Lecturers
Jaime A. Moreno
Engineering Institute
Universidad Nacional Autónoma de México (UNAM), Mexico
JMorenoP@ii.unam.mx
Schedule and place
This course will take place on April 16, 18, 20, 23, 25, 27, 2012 (9:15-12:15) at UCL, Bâtiment Euler, 4 av. Georges Lemaître, 1348 Louvain-la-Neuve (room A002, ground floor).
Travel instructions are available here.
Description
Observing a dynamical system consists in estimating unmeasured (internal) variables from the information obtained from the measurements and the knowledge of the model. Observation is one of the basic problems in control, and it has been studied during the last half century. It finds application in Output Feedback Control, Fault Detection and Isolation, Supervision, Fault Tolerant Control, Adaptive Control, Software Sensors,... Understanding the basic features of observers, such as convergence velocity, noise sensitivity, and robustness against model unertainty and perturbations, is crucial for a successful application. Although for linear systems their characteristics are well understood and there are powerful design algorithms, they offer very challenging problems for nonlinear and other classes of systems.
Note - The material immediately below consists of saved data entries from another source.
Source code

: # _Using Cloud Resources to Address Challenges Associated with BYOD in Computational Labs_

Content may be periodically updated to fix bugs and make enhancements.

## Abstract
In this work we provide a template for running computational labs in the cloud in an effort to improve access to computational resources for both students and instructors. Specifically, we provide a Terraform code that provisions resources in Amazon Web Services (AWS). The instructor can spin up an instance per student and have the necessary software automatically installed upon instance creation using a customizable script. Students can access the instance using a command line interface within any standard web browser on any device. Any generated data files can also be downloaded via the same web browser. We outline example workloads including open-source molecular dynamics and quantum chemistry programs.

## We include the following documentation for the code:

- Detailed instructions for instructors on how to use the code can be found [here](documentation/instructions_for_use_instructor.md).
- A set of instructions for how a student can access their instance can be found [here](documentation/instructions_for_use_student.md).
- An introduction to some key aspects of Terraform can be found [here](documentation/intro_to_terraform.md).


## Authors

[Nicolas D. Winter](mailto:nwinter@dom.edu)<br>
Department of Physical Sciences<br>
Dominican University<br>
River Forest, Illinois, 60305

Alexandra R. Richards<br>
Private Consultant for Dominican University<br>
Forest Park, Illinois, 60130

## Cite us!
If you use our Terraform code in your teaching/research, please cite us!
The objective of this course, divided in 6 lectures, is to give an overview of this vast topic, ranging from the basic linear theory, passing through the ubiquitous Extended Kalman Filter and culminating with a description of several methods of observer design for nonlinear systems. The mathematical developments are complemented by examples taken from different fields. Their behavior in closed loop, under sensor noise and their robustness under model uncertainties and perturbations is also discussed.
Overview
The topics of the lectures are:
- Observers and the Observability Property of Dynamical Systems: The basic task of an observer of estimating not measured variables from the measurements and the knowledge of the model is feasible only if sufficient information is available, i.e. if the system is observable (or detectable). In this lecture these concepts are introduced and characterized for linear and nonlinear systems.
- Observers for Linear Systems: We discuss the different methods to design observers for linear time invariant and time-varying systems. In particular we consider the Luenberger and the Kalman observers. Their behaviour in closed loop, the separation principle, and their robustness and noise sensitivity will be studied.
- Linearization Methods to design observers for Nonlinear Systems: The standard method to design an observer for a nonlinear system consists in linearizing the system at an operating point or along a trajectory, and then to design an observer for the obtained linear system. In the latter case we obtain an Extended Kalman Filter that has found very wide application in process control and many other fields. We discuss these designs in this lecture and the properties of these algorithms in closed loop. We will also discuss exact linearization methods for the design of nonlinear observers. They differ from the previous approximate linearization methods since they aim at obtaining an estimation error dynamics that is exactly linear in some coordinate system. The properties of these algorithms will be also discussed.
- High-Gain Observers for nonlinear systems: For nonlinear systems that are uniformly observable, that is, they are observable for every input signal, it is possible to design high-gain observers. In this lecture we develop the theory of these observers, how they behave in closed loop, and their noise and robustness properties.
- Other observer design methods for nonlinear systems: there are several methods proposed in the literature for observer design in the case of nonlinear systems. We will present in this lecture some of them in a unified way. For this we use a general framework for observer design, based on the dissipativity theory, developed in recent years by the lecturer. This methodology extends and generalizes several design methods proposed in the literature.
- Unknown Input Observers: Unknown input observers are a special class of estimators that are able to reconstruct the state of a system, despite uncertain inputs. The basic problem and the classical existence results will be reviewed. A design approach using dissipativity will then be presented. This kind of observers have found wide application for (bio)process control, under the name of asymptotic observers, due to their capability of estimating the state variables despite of large uncertainties in the reaction rates. They are also a basic tool for Fault Detection and Isolation tasks.